## [WORK TO COMPLETE]
What lines in the data hold the string "DQmode"? Show them.

Entries taken from a collection:
:::
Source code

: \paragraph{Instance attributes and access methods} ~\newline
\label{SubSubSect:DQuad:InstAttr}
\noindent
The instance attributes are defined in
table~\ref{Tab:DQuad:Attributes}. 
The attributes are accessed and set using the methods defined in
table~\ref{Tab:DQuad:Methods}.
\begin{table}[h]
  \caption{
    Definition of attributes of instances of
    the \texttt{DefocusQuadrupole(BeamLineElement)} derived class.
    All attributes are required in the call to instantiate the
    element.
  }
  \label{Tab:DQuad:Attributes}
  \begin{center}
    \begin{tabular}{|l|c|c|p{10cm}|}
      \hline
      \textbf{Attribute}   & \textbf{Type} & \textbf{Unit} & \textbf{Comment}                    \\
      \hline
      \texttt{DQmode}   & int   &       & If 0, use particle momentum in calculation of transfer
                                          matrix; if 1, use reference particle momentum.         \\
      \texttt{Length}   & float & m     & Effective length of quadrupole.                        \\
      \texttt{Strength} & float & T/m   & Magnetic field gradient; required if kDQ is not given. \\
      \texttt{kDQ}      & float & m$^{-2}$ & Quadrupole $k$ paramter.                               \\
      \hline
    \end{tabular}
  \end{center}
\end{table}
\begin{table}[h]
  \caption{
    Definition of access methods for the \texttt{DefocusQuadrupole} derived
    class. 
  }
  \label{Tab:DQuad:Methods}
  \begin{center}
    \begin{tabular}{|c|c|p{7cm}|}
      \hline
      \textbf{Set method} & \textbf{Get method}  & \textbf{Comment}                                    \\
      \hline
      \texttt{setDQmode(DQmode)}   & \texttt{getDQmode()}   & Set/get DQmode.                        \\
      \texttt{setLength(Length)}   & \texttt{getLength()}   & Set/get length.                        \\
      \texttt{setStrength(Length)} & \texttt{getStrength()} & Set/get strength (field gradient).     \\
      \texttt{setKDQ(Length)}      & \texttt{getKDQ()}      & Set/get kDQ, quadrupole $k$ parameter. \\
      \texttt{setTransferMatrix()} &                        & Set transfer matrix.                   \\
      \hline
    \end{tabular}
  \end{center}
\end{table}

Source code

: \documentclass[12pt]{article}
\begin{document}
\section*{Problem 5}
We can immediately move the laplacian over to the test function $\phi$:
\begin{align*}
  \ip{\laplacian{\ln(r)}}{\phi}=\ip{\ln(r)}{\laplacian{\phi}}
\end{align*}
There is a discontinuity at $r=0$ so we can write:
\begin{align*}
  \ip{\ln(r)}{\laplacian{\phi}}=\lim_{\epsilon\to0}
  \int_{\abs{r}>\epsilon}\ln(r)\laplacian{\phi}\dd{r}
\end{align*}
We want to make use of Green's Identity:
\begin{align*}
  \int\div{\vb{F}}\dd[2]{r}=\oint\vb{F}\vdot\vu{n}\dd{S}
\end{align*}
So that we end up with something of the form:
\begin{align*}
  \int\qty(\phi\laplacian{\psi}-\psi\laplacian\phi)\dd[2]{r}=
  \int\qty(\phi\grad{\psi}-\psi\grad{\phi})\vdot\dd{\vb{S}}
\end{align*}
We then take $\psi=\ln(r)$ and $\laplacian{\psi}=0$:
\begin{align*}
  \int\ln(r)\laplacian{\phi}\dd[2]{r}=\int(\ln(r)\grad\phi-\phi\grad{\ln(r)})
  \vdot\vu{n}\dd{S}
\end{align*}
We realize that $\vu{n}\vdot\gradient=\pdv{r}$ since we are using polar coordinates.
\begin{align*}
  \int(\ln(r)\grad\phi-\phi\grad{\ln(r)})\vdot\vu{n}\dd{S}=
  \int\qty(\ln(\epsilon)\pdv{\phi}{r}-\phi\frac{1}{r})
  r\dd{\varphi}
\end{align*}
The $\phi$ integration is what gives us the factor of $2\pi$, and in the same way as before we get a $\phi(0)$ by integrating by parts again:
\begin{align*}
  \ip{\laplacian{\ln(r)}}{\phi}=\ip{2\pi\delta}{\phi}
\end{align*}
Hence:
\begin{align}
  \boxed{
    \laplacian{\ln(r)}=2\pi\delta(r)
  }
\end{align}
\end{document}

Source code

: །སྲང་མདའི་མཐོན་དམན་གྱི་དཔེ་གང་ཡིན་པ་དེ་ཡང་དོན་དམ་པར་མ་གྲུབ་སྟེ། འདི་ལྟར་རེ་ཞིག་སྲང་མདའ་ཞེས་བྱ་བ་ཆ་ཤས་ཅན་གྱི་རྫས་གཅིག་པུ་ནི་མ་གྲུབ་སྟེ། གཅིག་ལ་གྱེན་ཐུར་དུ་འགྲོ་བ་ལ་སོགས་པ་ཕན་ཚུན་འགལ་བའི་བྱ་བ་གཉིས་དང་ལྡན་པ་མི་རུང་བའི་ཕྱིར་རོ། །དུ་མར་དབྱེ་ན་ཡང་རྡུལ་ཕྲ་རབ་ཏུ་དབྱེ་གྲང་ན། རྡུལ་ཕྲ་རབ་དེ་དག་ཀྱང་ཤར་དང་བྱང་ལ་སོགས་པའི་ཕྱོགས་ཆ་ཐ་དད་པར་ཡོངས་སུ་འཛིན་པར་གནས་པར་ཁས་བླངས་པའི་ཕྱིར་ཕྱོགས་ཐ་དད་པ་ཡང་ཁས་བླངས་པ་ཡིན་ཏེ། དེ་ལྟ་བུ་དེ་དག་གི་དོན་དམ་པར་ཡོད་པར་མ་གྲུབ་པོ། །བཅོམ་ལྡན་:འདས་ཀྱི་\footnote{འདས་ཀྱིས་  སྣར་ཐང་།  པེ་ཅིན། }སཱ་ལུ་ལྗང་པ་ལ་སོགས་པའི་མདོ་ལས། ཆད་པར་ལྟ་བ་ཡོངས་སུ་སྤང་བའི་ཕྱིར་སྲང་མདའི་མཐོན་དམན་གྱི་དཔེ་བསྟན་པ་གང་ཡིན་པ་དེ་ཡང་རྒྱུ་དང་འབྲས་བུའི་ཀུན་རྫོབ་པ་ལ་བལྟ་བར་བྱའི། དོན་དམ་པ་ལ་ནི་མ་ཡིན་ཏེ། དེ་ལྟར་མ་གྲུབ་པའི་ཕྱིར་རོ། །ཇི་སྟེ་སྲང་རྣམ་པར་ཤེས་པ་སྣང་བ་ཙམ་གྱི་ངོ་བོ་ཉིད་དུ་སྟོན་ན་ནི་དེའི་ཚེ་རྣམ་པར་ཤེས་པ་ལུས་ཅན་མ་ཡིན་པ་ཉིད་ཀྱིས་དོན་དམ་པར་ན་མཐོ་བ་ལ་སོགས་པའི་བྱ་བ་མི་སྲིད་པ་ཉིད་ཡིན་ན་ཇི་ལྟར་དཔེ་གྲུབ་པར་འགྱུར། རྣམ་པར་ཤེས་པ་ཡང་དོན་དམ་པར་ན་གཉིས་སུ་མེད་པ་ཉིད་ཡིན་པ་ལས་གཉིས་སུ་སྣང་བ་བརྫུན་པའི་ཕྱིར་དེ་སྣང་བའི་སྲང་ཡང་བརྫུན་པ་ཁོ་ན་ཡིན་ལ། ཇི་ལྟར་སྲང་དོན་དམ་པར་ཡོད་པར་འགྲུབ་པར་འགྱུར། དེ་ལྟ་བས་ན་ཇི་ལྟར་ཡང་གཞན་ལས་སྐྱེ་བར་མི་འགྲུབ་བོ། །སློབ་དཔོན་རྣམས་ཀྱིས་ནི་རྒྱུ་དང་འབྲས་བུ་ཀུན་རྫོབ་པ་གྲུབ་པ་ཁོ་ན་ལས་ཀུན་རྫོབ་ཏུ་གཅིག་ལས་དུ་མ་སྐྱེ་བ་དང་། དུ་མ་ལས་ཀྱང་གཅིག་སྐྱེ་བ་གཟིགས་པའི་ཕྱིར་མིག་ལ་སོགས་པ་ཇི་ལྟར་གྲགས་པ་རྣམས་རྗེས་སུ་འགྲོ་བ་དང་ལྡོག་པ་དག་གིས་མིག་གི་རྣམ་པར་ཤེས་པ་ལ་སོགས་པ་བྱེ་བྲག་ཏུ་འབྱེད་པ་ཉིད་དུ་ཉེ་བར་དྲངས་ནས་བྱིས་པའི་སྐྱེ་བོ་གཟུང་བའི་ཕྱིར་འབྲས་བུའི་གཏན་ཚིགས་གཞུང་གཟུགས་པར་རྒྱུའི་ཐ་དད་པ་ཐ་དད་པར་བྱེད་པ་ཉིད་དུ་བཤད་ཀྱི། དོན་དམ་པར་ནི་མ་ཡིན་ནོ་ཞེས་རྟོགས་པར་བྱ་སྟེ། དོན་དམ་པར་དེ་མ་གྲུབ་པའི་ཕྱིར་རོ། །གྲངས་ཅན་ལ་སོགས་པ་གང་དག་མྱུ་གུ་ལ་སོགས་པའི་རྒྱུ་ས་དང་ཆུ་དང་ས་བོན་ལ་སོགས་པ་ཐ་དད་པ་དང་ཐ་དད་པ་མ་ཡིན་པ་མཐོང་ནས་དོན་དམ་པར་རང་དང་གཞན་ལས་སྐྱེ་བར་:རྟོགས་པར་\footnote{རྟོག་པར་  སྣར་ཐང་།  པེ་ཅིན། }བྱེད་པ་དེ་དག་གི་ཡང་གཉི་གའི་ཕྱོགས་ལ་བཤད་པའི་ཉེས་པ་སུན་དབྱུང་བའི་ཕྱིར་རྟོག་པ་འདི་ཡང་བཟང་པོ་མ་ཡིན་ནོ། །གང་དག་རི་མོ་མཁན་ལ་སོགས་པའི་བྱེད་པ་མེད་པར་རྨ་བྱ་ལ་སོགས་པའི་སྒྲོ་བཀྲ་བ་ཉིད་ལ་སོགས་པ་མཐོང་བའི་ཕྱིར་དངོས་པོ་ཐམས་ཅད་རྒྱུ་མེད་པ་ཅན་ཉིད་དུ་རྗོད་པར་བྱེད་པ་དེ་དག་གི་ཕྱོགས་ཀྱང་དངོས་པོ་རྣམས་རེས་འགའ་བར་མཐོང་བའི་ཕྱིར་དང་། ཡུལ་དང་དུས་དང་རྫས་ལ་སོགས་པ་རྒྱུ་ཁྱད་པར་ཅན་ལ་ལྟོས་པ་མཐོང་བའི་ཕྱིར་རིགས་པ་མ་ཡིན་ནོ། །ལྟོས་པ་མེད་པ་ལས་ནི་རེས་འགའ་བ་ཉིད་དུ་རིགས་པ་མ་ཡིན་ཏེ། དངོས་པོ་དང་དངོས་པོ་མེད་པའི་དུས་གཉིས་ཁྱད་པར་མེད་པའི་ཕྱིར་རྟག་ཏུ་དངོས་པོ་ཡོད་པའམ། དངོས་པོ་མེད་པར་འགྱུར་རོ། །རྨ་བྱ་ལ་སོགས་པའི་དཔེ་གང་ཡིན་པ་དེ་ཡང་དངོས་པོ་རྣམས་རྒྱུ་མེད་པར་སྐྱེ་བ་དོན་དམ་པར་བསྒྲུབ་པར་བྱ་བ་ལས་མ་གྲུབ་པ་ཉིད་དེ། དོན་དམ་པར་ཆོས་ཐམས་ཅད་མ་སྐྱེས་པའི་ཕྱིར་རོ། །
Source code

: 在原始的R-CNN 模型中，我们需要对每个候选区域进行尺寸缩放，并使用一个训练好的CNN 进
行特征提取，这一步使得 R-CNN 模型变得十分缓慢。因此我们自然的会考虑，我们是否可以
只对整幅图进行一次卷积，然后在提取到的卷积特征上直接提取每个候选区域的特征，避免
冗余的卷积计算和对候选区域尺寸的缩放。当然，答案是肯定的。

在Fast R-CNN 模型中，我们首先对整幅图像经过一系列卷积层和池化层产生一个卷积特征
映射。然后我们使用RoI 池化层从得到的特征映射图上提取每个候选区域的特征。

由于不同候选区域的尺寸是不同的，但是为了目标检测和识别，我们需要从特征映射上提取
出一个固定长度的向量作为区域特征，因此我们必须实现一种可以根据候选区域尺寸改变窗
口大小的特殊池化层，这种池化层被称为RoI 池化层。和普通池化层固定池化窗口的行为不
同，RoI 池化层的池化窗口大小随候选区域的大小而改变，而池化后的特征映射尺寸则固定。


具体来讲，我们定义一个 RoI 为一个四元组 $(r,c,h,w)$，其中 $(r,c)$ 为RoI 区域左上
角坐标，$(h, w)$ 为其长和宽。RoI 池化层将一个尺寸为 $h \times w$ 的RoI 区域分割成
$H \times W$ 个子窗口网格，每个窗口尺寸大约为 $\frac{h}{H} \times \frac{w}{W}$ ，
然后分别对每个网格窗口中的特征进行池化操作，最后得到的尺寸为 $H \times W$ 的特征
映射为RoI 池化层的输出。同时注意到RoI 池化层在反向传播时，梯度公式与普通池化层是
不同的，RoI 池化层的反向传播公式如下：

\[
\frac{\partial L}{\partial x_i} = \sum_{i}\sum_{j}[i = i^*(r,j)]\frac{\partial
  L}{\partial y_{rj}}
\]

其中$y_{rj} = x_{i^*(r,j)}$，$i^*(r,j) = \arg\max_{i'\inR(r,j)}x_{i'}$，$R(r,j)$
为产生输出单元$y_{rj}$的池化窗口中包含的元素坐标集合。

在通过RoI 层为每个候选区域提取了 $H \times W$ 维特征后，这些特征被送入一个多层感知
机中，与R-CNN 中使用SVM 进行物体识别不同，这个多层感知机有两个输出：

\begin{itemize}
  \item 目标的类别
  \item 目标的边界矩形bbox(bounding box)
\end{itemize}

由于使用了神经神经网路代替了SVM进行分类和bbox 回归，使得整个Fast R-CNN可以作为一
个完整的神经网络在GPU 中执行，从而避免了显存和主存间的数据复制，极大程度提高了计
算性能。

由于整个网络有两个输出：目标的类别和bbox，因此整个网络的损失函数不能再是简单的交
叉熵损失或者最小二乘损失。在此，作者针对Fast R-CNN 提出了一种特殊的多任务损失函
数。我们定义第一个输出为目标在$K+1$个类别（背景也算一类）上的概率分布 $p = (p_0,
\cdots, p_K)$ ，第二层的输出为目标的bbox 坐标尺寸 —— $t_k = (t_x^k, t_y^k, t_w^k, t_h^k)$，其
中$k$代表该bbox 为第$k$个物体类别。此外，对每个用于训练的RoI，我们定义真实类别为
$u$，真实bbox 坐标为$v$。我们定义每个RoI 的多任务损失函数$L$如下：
:::
## [RESPONSE FOR THIS EXERCISE]
      \texttt{DQmode}   & int   &       & If 0, use particle momentum in calculation of transfer
      \texttt{setDQmode(DQmode)}   & \texttt{getDQmode()}   & Set/get DQmode.                        \\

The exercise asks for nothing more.